For the better part of this article we have been talking about what NVIDIA has done to increase performance in DX11 and attain that ever elusive “geometric realism”. Meanwhile, it is important to remember that ROP and Texture Unit performance also plays a huge roll in past, present and future games. There are several very popular current games such as Crysis and Left 4 Deal that take advantage of highly detailed textures while ROP performance is critical for performance scaling when anti-aliasing is enabled.


ROP Performance Details

Even though the GF100 architecture does feature significantly more ROPs than the GT200 (48 versus 32), NVIDIA did much more with these units than just add more of them to the die. Each of the six groups of eight ROPs is serviced by a single dedicated 64-bit memory controller for increased efficiency, but unlike other architectures the ROPs don’t have a dedicated cache. Rather, they make use of the shared 768KB of on-die L2 cache and can each output a 32-bit integer pixel per clock, an FP16 pixel over two clocks, or an FP32 pixel over four clocks.
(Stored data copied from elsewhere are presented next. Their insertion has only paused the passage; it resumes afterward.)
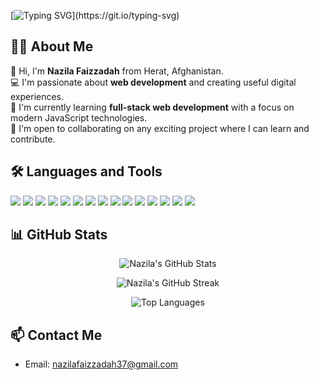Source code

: [![Typing SVG](https://readme-typing-svg.demolab.com?font=Fira+Code&size=23&duration=3000&pause=717&center=true&vCenter=true&width=435&lines=Hello+%2C+there!+%F0%9F%91%8B;This+is+Nazila+Faizzadah+...;Nice+to+meet+you+!)](https://git.io/typing-svg)
##


## 👩‍💻 About Me

👋 Hi, I'm **Nazila Faizzadah** from Herat, Afghanistan.  
💻 I'm passionate about **web development** and creating useful digital experiences.  
🌱 I'm currently learning **full-stack web development** with a focus on modern JavaScript technologies.  
🤝 I'm open to collaborating on any exciting project where I can learn and contribute.



## 🛠️ Languages and Tools

<p align="left">
  <img src="https://img.shields.io/badge/HTML5-E34F26?style=for-the-badge&logo=html5&logoColor=white" />
  <img src="https://img.shields.io/badge/CSS3-1572B6?style=for-the-badge&logo=css3&logoColor=white" />
  <img src="https://img.shields.io/badge/JavaScript-F7DF1E?style=for-the-badge&logo=javascript&logoColor=black" />
  <img src="https://img.shields.io/badge/Bootstrap-563D7C?style=for-the-badge&logo=bootstrap&logoColor=white" />
  <img src="https://img.shields.io/badge/TailwindCSS-06B6D4?style=for-the-badge&logo=tailwind-css&logoColor=white" />
  <img src="https://img.shields.io/badge/React-20232A?style=for-the-badge&logo=react&logoColor=61DAFB" />
  <img src="https://img.shields.io/badge/Node.js-339933?style=for-the-badge&logo=nodedotjs&logoColor=white" />
  <img src="https://img.shields.io/badge/Express.js-000000?style=for-the-badge&logo=express&logoColor=white" />
  <img src="https://img.shields.io/badge/MongoDB-47A248?style=for-the-badge&logo=mongodb&logoColor=white" />
  <img src="https://img.shields.io/badge/PostgreSQL-316192?style=for-the-badge&logo=postgresql&logoColor=white" />
  <img src="https://img.shields.io/badge/Python-3776AB?style=for-the-badge&logo=python&logoColor=white" />
  <img src="https://img.shields.io/badge/PHP-777BB4?style=for-the-badge&logo=php&logoColor=white" />
  <img src="https://img.shields.io/badge/Java-007396?style=for-the-badge&logo=java&logoColor=white" />
  <img src="https://img.shields.io/badge/Git-F05032?style=for-the-badge&logo=git&logoColor=white" />
  <img src="https://img.shields.io/badge/GitHub-181717?style=for-the-badge&logo=github&logoColor=white" />
</p>

## 📊 GitHub Stats

<p align="center">
  <img src="https://github-readme-stats.vercel.app/api?username=nazilaF2002&show_icons=true&theme=tokyonight" alt="Nazila's GitHub Stats" />
</p>

<p align="center">
  <img src="https://github-readme-streak-stats.herokuapp.com?user=nazilaF2002&theme=tokyonight&date_format=M%20j%5B%2C%20Y%5D" alt="Nazila's GitHub Streak" />
</p>

<p align="center">
  <img src="https://github-readme-stats.vercel.app/api/top-langs/?username=nazilaF2002&layout=compact&theme=tokyonight" alt="Top Languages" />
</p>



## 📫 Contact Me

- Email: [nazilafaizzadah37@gmail.com](mailto:nazilafaizzadah37@gmail.com)




<!--
**nazilaF2002/nazilaF2002** is a ✨ _special_ ✨ repository because its `README.md` (this file) appears on your GitHub profile.

Here are some ideas to get you started:

- 🔭 I’m currently working on ...
- 🌱 I’m currently learning ...
- 👯 I’m looking to collaborate on ...
- 🤔 I’m looking for help with ...
- 💬 Ask me about ...
- 📫 How to reach me: ...
- 😄 Pronouns: ...
- ⚡ Fun fact: ...

## 🧠 My GitHub Activity

![GitHub Activity Graph](https://github-profile-summary-cards.vercel.app/api/cards/profile-details?username=naziFaizzy&theme=github_dark)

![GitHub Stats](https://github-profile-summary-cards.vercel.app/api/cards/stats?username=naziFaizzy&theme=github_dark)

![Top Langs](https://github-profile-summary-cards.vercel.app/api/cards/most-commit-language?username=naziFaizzy&theme=github_dark)

![Productive Time](https://github-profile-summary-cards.vercel.app/api/cards/productive-time?username=naziFaizzy&theme=github_dark)
[![GitHub profile summary](https://github-profile-summary-cards.vercel.app/api/cards/productive-time?username=USERNAME&theme=github_dark)](https://github.com/USERNAME)

-->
In plain English, this means the ROPs are far more flexible than those found on the GT200 architecture.


This new and improved ROP layout and design means a drastic increase in AA performance as you can see in the slide above. Where the GT200 architecture experienced a 60% drop in performance when going from 4x to 8x AA, the GF100 shows a mere 24% fallout. This minimal drop can also be chalked up to improved framebuffer efficiency as well.

With the GF100, it seems that we can expect to play games with extreme IQ settings enabled without having to worry about framerates tanking.
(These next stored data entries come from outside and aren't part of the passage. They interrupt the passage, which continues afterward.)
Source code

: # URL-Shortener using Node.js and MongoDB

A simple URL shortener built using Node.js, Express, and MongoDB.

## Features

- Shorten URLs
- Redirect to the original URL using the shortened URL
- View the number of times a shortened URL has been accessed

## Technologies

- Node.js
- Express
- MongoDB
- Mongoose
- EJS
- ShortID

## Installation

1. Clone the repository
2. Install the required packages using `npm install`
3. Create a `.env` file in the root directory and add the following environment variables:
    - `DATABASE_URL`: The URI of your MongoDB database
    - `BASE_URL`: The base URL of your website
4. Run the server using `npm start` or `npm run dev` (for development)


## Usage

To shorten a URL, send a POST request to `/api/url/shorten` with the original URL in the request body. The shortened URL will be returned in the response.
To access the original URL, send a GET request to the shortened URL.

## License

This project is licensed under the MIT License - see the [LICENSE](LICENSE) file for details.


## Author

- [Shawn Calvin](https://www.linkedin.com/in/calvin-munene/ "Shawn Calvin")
Texture Unit Performance Details

At the beginning of this article we mentioned that the GF100 architecture actually has less texture units than the GT200 (64 versus 80) which when taken at face value does seem concerning but there’s more to these GF100 texture units than what first meets the eye.

First of all, let’s refresh our memory about the GT200 texture unit layout and its specifications. Basically, the older architecture had multiple SMs sharing one texture unit which caused a data bottleneck when more than one made a request at the same time. In addition, the speed of the texture units was directly tied to the core clock. All of these points made the texture units on the GT200 perform quite well but they went about their jobs inefficiently.

With the GF100 architecture on the other hand, each SM has its own texture unit so multiple SMs don’t have to compete for the same texture cache. In addition, these new units run asynchronously to the core clock speed and are actually designed to run significantly faster than the core itself. This means a fair amount of scalability within the way the GF100 addresses textures. Additionally, the GF100’s texture units also include total support for DirectX 11’s BC6H and BC7 texture compression formats which are supposed to reduce the memory footprint of HDR textures and render targets.


What NVIDIA has set about to accomplish is the use of less texture units but increased per-unit performance in high texture situations. As such, even with less texture units, the GF100 is able to run circles around the GT200 in terms of high-level texture performance which bears out to a 60% increase in texture-only framerates for certain games.